→ **Task**
From the records below, copy the lines that include "shared".

- - - -

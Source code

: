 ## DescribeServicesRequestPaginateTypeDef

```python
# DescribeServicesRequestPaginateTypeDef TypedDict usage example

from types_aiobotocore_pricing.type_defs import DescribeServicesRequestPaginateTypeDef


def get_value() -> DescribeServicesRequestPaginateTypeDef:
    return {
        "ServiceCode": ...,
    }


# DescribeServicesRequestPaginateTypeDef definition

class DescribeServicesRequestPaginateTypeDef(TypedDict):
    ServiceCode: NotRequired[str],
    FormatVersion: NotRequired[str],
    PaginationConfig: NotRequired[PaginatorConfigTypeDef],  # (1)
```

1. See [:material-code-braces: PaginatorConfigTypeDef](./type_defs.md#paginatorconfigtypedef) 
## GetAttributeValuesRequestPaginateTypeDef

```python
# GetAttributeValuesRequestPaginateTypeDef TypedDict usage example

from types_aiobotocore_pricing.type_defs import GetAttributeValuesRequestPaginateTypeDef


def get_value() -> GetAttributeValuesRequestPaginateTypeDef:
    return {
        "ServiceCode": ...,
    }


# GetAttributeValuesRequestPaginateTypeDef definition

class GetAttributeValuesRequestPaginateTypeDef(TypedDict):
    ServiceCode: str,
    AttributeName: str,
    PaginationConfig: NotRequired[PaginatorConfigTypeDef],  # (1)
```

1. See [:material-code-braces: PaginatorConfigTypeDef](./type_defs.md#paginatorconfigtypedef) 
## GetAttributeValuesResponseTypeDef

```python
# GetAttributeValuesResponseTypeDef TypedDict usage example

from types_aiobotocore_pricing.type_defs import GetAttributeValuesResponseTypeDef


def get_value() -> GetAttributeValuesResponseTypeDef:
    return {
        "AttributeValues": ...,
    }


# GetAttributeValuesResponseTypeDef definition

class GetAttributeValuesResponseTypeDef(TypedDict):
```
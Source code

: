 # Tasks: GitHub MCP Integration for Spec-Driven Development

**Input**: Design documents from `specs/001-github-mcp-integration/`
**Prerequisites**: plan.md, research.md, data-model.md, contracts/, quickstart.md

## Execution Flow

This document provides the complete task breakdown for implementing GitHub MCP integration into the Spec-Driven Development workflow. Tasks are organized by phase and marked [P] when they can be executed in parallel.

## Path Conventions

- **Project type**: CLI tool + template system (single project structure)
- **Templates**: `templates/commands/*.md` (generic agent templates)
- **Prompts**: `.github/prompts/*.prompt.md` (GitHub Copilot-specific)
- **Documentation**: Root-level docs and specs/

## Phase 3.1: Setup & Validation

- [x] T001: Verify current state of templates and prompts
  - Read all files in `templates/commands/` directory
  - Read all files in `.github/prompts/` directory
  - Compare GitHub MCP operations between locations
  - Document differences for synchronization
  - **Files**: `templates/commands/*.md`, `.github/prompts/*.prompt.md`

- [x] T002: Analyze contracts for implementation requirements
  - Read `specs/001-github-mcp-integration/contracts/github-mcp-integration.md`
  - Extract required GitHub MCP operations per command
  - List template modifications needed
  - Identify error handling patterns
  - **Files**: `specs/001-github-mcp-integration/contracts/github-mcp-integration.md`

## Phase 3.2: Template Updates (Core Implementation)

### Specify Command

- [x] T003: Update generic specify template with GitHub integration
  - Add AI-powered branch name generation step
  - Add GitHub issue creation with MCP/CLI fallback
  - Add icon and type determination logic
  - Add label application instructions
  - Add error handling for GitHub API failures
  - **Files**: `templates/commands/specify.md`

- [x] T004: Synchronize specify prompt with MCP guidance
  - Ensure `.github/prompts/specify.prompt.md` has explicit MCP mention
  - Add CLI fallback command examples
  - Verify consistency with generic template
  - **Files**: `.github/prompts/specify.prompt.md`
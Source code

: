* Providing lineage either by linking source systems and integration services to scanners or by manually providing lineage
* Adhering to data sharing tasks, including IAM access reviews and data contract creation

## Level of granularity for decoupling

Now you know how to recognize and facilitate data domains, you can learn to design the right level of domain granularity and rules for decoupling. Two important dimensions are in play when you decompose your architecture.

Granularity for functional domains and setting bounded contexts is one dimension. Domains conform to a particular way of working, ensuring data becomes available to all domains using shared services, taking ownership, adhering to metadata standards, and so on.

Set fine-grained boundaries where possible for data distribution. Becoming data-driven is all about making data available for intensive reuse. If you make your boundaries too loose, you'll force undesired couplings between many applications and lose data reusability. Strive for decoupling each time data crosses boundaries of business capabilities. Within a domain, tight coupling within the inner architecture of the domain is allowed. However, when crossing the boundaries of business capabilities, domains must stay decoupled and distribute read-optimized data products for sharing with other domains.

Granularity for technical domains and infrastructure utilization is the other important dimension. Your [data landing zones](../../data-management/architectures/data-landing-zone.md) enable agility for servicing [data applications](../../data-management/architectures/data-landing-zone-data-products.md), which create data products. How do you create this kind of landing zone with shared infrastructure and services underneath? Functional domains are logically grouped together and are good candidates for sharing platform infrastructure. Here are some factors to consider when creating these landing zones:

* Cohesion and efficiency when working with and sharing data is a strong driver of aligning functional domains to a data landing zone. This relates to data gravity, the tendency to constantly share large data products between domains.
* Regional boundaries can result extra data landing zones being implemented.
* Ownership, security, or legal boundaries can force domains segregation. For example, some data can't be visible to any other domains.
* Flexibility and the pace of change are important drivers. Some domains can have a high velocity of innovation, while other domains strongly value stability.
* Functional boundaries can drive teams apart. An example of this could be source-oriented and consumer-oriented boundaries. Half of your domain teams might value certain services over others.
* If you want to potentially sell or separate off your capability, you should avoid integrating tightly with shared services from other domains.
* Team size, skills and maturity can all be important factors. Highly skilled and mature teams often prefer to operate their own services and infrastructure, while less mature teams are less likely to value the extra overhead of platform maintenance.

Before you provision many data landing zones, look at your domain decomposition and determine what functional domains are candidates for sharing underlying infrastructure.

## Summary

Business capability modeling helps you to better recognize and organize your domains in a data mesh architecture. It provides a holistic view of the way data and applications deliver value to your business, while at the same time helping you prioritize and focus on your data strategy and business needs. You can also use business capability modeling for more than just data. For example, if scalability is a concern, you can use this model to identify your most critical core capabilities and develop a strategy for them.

- - - -

→ **Answer for the task**
Granularity for functional domains and setting bounded contexts is one dimension. Domains conform to a particular way of working, ensuring data becomes available to all domains using shared services, taking ownership, adhering to metadata standards, and so on.
Granularity for technical domains and infrastructure utilization is the other important dimension. Your [data landing zones](../../data-management/architectures/data-landing-zone.md) enable agility for servicing [data applications](../../data-management/architectures/data-landing-zone-data-products.md), which create data products. How do you create this kind of landing zone with shared infrastructure and services underneath? Functional domains are logically grouped together and are good candidates for sharing platform infrastructure. Here are some factors to consider when creating these landing zones:
* If you want to potentially sell or separate off your capability, you should avoid integrating tightly with shared services from other domains.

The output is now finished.